# AKU application form and syllabus



## mahmed170 (Oct 28, 2011)

Can somebody please post a link through which I can download aga khan university's mbbs program's application form?
Also some websites which can help out with entrance exam prep.


----------



## Dr.Anas Rafiq (May 14, 2011)

mahmed170 said:


> Can somebody please post a link through which I can download aga khan university's mbbs program's application form?
> Also some websites which can help out with entrance exam prep.


visit aku website... only there you will get details regarding application procedure.

don't know of websites, a book with the name 'A Complete Guide for the preparation of Admission Test in Agha Khan University' is available in market... itz by DOGAR BROTHERS publisher :

http://bookmedia.pk/dogargroup/products/109-master-the-mcat-aku.aspx


----------



## ujalashujat (Jun 8, 2010)

Practice SAT2 books.....dont trust this dogar brothers stuff....it USELESS!


----------



## Dr.Anas Rafiq (May 14, 2011)

ujalashujat said:


> Practice SAT2 books.....dont trust this dogar brothers stuff....it USELESS!

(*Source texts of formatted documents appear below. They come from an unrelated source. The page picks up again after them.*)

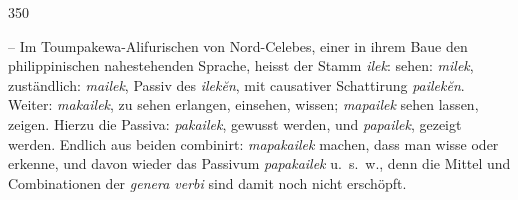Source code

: \begin{table}[H]
\centering
{}
\end{table}

{\textbar}{\textbar}350{\textbar}{\textbar}\label{sp.350}

\noindent {} – Im Toumpakewa-Alifurischen von Nord-Celebes, einer in ihrem Baue den philippinischen nahestehenden Sprache, heisst der Stamm \textit{ilek}: sehen:  \textit{milek}, zuständlich: \textit{mailek}, Passiv des  \textit{ilekĕn}, mit causativer Schattirung \textit{pailekĕn}. Weiter: \textit{makailek}, zu sehen erlangen, einsehen, wissen; \textit{mapailek} sehen lassen, zeigen. Hierzu die Passiva: \textit{pakailek}, gewusst werden, und \textit{papailek}, gezeigt werden. Endlich aus beiden combinirt: \textit{mapakailek} machen, dass man wisse oder erkenne, und davon wieder das Passivum \textit{papakailek} u.~s.~w., denn die Mittel und Combinationen der \textit{genera verbi} sind damit noch nicht erschöpft.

have you tried it?#confused


----------



## ujalashujat (Jun 8, 2010)

Yeah i have tried it.....nd i passed the science portion of aku test but it was just because of SAT2 books.....Dogar brothers book makes u rather confused....nd trust me not a single question was from that book....i appeared last year....best ov luck #happy


----------



## Dr.Anas Rafiq (May 14, 2011)

ujalashujat said:


> Yeah i have tried it.....nd i passed the science portion of aku test but it was just because of SAT2 books.....Dogar brothers book makes u rather confused....nd trust me not a single question was from that book....i appeared last year....best ov luck #happy


Ok ThankS for clarifying then..........good luvck.:happy:


----------



## Dr.Anas Rafiq (May 14, 2011)

ujalashujat said:


> Yeah i have tried it.....nd i passed the science portion of aku test but it was just because of SAT2 books.....Dogar brothers book makes u rather confused....nd trust me not a single question was from that book....i appeared last year....best ov luck #happy


Ok ThankS for clarifying then..........good luck.:happy:


----------



## mahmed170 (Oct 28, 2011)

I tried the AKU website but I couldn't find it there:/
can you post the exact link for downloading the form if that's possible?


----------